■ Source texts of formatted documents ■

* * * * * * *

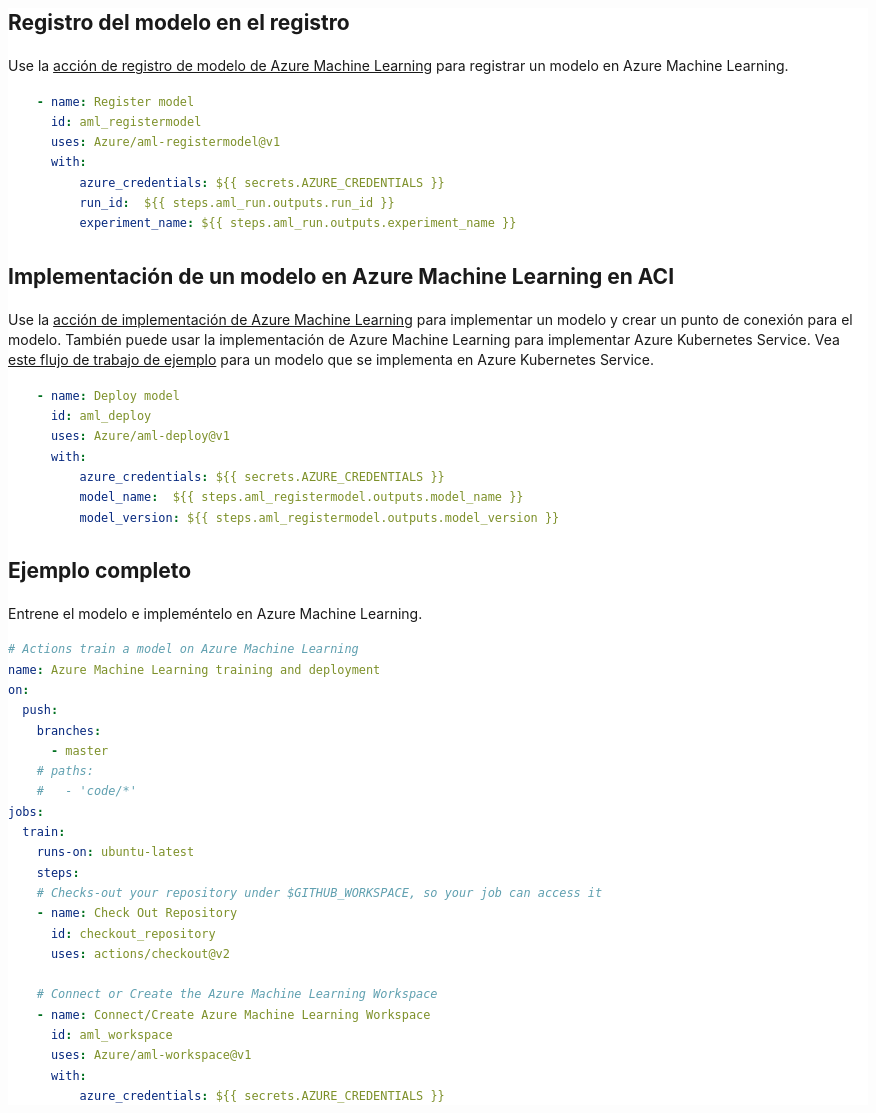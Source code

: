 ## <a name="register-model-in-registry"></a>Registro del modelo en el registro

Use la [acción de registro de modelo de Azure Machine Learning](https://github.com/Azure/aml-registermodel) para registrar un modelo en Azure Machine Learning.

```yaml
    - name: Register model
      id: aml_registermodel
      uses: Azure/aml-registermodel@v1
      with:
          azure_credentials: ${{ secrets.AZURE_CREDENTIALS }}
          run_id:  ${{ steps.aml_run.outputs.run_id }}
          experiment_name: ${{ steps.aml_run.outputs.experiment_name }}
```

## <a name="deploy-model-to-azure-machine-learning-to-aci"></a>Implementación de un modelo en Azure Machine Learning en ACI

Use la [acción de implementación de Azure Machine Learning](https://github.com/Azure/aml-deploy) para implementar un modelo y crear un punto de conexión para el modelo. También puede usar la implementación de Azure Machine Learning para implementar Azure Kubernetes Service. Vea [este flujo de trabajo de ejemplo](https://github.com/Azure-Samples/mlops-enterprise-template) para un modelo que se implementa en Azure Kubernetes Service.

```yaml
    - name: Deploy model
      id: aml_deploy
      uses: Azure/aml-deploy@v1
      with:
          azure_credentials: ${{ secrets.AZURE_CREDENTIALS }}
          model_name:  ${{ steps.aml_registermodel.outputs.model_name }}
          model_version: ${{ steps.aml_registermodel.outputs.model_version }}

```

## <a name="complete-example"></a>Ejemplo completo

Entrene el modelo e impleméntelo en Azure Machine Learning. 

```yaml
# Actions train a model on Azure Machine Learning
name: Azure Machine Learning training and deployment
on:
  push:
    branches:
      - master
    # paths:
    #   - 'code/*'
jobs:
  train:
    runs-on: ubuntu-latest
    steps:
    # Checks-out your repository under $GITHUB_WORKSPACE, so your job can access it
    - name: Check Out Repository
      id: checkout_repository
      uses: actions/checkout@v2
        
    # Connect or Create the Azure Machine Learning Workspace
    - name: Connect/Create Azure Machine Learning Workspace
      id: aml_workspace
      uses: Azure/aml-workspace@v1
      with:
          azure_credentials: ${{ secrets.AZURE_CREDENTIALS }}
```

* * * * * * *

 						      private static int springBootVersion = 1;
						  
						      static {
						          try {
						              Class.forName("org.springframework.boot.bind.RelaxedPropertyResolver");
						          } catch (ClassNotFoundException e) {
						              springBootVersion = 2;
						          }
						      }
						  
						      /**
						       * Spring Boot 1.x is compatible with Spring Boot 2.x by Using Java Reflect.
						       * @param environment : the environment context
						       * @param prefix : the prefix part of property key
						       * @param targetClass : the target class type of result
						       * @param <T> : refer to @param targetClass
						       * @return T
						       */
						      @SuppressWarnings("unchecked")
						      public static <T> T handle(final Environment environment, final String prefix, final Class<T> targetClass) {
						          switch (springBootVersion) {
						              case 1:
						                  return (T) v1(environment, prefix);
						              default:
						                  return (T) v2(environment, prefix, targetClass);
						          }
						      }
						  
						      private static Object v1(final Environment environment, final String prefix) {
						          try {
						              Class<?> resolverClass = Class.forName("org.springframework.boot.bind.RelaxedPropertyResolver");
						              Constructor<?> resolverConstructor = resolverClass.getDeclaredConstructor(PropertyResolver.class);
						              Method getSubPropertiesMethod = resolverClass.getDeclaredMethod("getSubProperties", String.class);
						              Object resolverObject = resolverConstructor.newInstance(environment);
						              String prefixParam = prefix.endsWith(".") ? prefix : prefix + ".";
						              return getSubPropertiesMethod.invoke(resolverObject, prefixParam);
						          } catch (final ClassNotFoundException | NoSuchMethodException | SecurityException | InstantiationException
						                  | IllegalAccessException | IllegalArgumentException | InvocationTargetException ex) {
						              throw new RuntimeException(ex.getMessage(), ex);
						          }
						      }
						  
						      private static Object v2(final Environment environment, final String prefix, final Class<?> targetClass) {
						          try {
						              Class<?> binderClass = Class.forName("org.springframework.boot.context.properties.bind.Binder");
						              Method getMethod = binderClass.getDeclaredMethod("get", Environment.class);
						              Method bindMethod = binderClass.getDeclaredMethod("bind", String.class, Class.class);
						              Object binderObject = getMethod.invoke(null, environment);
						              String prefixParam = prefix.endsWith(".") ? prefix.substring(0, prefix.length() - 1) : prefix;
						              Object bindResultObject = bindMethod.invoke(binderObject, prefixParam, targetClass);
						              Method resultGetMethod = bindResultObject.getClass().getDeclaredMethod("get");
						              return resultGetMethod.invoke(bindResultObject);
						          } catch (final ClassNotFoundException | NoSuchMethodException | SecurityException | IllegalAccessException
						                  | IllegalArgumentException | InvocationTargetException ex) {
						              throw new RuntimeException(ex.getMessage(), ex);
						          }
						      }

* * * * * * *

Copy each line of the records above that carries the word "resolverConstructor".

■ Result below ■
						              Constructor<?> resolverConstructor = resolverClass.getDeclaredConstructor(PropertyResolver.class);
						              Object resolverObject = resolverConstructor.newInstance(environment);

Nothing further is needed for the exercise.